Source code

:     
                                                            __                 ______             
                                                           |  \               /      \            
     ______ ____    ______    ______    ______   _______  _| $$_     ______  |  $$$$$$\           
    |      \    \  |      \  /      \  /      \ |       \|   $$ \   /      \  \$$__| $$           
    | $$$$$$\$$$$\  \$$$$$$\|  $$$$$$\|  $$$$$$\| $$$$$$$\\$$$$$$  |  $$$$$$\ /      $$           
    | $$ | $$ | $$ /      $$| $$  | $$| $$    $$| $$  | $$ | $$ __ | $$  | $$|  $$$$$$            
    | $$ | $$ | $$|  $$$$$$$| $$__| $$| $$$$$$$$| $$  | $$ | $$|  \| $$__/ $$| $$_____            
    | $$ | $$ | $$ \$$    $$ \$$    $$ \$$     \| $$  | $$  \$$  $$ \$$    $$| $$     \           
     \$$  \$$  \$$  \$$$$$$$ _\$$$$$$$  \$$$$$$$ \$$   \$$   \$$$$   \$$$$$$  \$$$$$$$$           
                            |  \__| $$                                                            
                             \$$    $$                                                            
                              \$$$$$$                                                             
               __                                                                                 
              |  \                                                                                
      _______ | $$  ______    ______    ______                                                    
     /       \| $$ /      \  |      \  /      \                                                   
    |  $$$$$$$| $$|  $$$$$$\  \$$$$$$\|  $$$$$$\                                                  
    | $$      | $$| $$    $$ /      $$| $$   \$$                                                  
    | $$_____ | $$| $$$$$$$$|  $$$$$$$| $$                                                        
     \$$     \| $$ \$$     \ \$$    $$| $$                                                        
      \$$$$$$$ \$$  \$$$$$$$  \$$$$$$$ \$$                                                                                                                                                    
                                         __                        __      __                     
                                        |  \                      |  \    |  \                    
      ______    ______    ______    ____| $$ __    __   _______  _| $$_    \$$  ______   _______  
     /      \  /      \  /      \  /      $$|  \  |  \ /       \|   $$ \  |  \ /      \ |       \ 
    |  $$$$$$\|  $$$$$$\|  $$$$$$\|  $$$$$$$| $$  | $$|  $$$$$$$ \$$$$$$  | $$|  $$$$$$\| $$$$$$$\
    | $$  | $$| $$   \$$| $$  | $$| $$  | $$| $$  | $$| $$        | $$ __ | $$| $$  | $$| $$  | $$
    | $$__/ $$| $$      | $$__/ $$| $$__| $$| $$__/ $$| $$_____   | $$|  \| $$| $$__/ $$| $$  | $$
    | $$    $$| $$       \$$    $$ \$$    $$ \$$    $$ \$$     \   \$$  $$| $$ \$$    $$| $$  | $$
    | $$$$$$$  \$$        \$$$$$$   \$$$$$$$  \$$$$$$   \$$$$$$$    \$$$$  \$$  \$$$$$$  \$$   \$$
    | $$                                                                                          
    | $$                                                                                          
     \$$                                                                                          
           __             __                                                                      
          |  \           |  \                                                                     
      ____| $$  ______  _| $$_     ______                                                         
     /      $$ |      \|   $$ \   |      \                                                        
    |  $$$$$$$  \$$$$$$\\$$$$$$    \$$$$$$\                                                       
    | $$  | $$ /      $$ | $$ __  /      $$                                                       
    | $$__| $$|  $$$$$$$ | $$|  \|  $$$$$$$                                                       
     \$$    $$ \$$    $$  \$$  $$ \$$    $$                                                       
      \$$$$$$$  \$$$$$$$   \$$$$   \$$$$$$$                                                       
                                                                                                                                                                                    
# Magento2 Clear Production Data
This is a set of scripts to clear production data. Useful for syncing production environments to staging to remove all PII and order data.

-=-=-

Retype the data in full, precisely as given.

Source code

:     
                                                            __                 ______             
                                                           |  \               /      \            
     ______ ____    ______    ______    ______   _______  _| $$_     ______  |  $$$$$$\           
    |      \    \  |      \  /      \  /      \ |       \|   $$ \   /      \  \$$__| $$           
    | $$$$$$\$$$$\  \$$$$$$\|  $$$$$$\|  $$$$$$\| $$$$$$$\\$$$$$$  |  $$$$$$\ /      $$           
    | $$ | $$ | $$ /      $$| $$  | $$| $$    $$| $$  | $$ | $$ __ | $$  | $$|  $$$$$$            
    | $$ | $$ | $$|  $$$$$$$| $$__| $$| $$$$$$$$| $$  | $$ | $$|  \| $$__/ $$| $$_____            
    | $$ | $$ | $$ \$$    $$ \$$    $$ \$$     \| $$  | $$  \$$  $$ \$$    $$| $$     \           
     \$$  \$$  \$$  \$$$$$$$ _\$$$$$$$  \$$$$$$$ \$$   \$$   \$$$$   \$$$$$$  \$$$$$$$$           
                            |  \__| $$                                                            
                             \$$    $$                                                            
                              \$$$$$$                                                             
               __                                                                                 
              |  \                                                                                
      _______ | $$  ______    ______    ______                                                    
     /       \| $$ /      \  |      \  /      \                                                   
    |  $$$$$$$| $$|  $$$$$$\  \$$$$$$\|  $$$$$$\                                                  
    | $$      | $$| $$    $$ /      $$| $$   \$$                                                  
    | $$_____ | $$| $$$$$$$$|  $$$$$$$| $$                                                        
     \$$     \| $$ \$$     \ \$$    $$| $$                                                        
      \$$$$$$$ \$$  \$$$$$$$  \$$$$$$$ \$$                                                                                                                                                    
                                         __                        __      __                     
                                        |  \                      |  \    |  \                    
      ______    ______    ______    ____| $$ __    __   _______  _| $$_    \$$  ______   _______  
     /      \  /      \  /      \  /      $$|  \  |  \ /       \|   $$ \  |  \ /      \ |       \ 
    |  $$$$$$\|  $$$$$$\|  $$$$$$\|  $$$$$$$| $$  | $$|  $$$$$$$ \$$$$$$  | $$|  $$$$$$\| $$$$$$$\
    | $$  | $$| $$   \$$| $$  | $$| $$  | $$| $$  | $$| $$        | $$ __ | $$| $$  | $$| $$  | $$
    | $$__/ $$| $$      | $$__/ $$| $$__| $$| $$__/ $$| $$_____   | $$|  \| $$| $$__/ $$| $$  | $$
    | $$    $$| $$       \$$    $$ \$$    $$ \$$    $$ \$$     \   \$$  $$| $$ \$$    $$| $$  | $$
    | $$$$$$$  \$$        \$$$$$$   \$$$$$$$  \$$$$$$   \$$$$$$$    \$$$$  \$$  \$$$$$$  \$$   \$$
    | $$                                                                                          
    | $$                                                                                          
     \$$                                                                                          
           __             __                                                                      
          |  \           |  \                                                                     
      ____| $$  ______  _| $$_     ______                                                         
     /      $$ |      \|   $$ \   |      \                                                        
    |  $$$$$$$  \$$$$$$\\$$$$$$    \$$$$$$\                                                       
    | $$  | $$ /      $$ | $$ __  /      $$                                                       
    | $$__| $$|  $$$$$$$ | $$|  \|  $$$$$$$                                                       
     \$$    $$ \$$    $$  \$$  $$ \$$    $$                                                       
      \$$$$$$$  \$$$$$$$   \$$$$   \$$$$$$$                                                       
                                                                                                                                                                                    
# Magento2 Clear Production Data
This is a set of scripts to clear production data. Useful for syncing production environments to staging to remove all PII and order data.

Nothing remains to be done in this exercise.